Washington was always blunt, albeit respectful, in his messages to Congress. It was his task to somehow hold together an army paid in worthless currency, dressed in rags, often barefoot, ill-fed and hastily trained. For eight long years, while the American economy largely collapsed due to a blockade, he pulled endless rabbits out of his tri-corn hat to keep his army in being for yet another day. He did this while respecting the civilian leadership of the new nation, a leadership that often seemed feckless and impotent. He did this while confronting the mightiest empire in the world that controlled the seas and deployed a superb army.
At periods during the Revolution Washington led his army with a skill that excited the imagination of the world. After the Trenton-Princeton campaign, Frederick the Great, King of Prussia and the foremost general of his day, wrote, “The achievements of Washington and his little band of compatriots between the 25th of December and the 4th of January, a space of 10 days, were the most brilliant of any recorded in the annals of military achievements.” I certainly agree with this and Washington fully earned the nicknames bestowed upon him by his British adversaries: “the fox” and “the old fox”. However, what excites my admiration most about Washington during the American Revolution was that he kept the Continental Army alive, and made it a formidable force.
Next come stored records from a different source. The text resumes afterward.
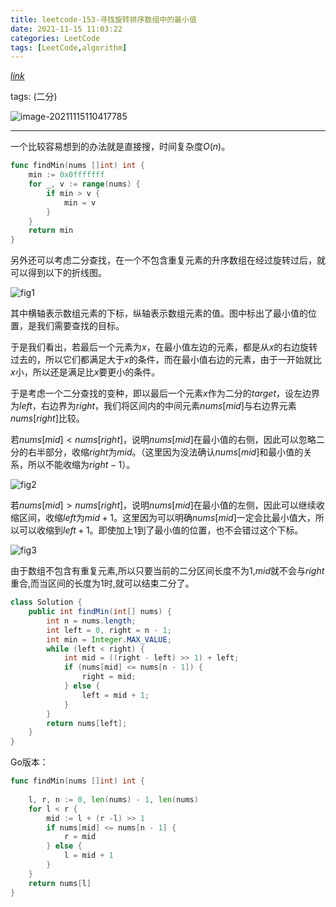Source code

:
 ```yaml
---
title: leetcode-153-寻找旋转排序数组中的最小值
date: 2021-11-15 11:03:22
categories: LeetCode
tags: [LeetCode,algorithm]
---
```


[$link$](https://leetcode-cn.com/problems/find-minimum-in-rotated-sorted-array/)

tags: (二分)

![image-20211115110417785](https://gitee.com/cao_ziqiang/img/raw/master/20211115110417.png)

<hr/>

一个比较容易想到的办法就是直接搜，时间复杂度$O(n)$。

```go
func findMin(nums []int) int {
    min := 0x0fffffff
    for _, v := range(nums) {
        if min > v {
            min = v
        }
    }
    return min
}
```

另外还可以考虑二分查找，在一个不包含重复元素的升序数组在经过旋转过后，就可以得到以下的折线图。

![fig1](https://gitee.com/cao_ziqiang/img/raw/master/20211115204813.png)

其中横轴表示数组元素的下标，纵轴表示数组元素的值。图中标出了最小值的位置，是我们需要查找的目标。

于是我们看出，若最后一个元素为$x$，在最小值左边的元素，都是从$x$的右边旋转过去的，所以它们都满足大于$x$的条件，而在最小值右边的元素，由于一开始就比$x$小，所以还是满足比$x$要更小的条件。

于是考虑一个二分查找的变种，即以最后一个元素$x$作为二分的$target$，设左边界为$left$，右边界为$right$，我们将区间内的中间元素$nums[mid]$与右边界元素$nums[right]$比较。

若$nums[mid] \lt nums[right]$，说明$nums[mid]$在最小值的右侧，因此可以忽略二分的右半部分，收缩$right$为$mid$。（这里因为没法确认$nums[mid]$和最小值的关系，所以不能收缩为$right-1$）。

![fig2](https://gitee.com/cao_ziqiang/img/raw/master/20211115205615.png)

若$nums[mid] \gt nums[right]$，说明$nums[mid]$在最小值的左侧，因此可以继续收缩区间，收缩$left$为$mid + 1$。这里因为可以明确$nums[mid]$一定会比最小值大，所以可以收缩到$left + 1$。即使加上1到了最小值的位置，也不会错过这个下标。

![fig3](https://gitee.com/cao_ziqiang/img/raw/master/20211115205831.png)

由于数组不包含有重复元素,所以只要当前的二分区间长度不为1,$mid$就不会与$right$重合,而当区间的长度为1时,就可以结束二分了。

```java
class Solution {
    public int findMin(int[] nums) {
        int n = nums.length;
        int left = 0, right = n - 1;
        int min = Integer.MAX_VALUE;
        while (left < right) {
            int mid = ((right - left) >> 1) + left;
            if (nums[mid] <= nums[n - 1]) {
                right = mid;
            } else {
                left = mid + 1;
            }
        }
        return nums[left];
    }
}
```

Go版本：

```Go
func findMin(nums []int) int {
    
    l, r, n := 0, len(nums) - 1, len(nums)
    for l < r {
        mid := l + (r -l) >> 1
        if nums[mid] <= nums[n - 1] {
            r = mid
        } else {
            l = mid + 1
        }
    }
    return nums[l]
}
```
In his farewell order to his victorious Continental Army George Washington wrote:
A contemplation of the compleat attainment (at a period earlier than could have been expected) of the object for which we contended against so formidable a power cannot but inspire us with astonishment and gratitude. The disadvantageous circumstances on our part, under which the war was undertaken, can never be forgotten. The singular interpositions of Providence in our feeble condition were such, as could scarcely escape the attention of the most unobserving; while the unparalleled perseverence of the Armies of the U States, through almost every possible suffering and discouragement for the space of eight long years, was little short of a standing miracle.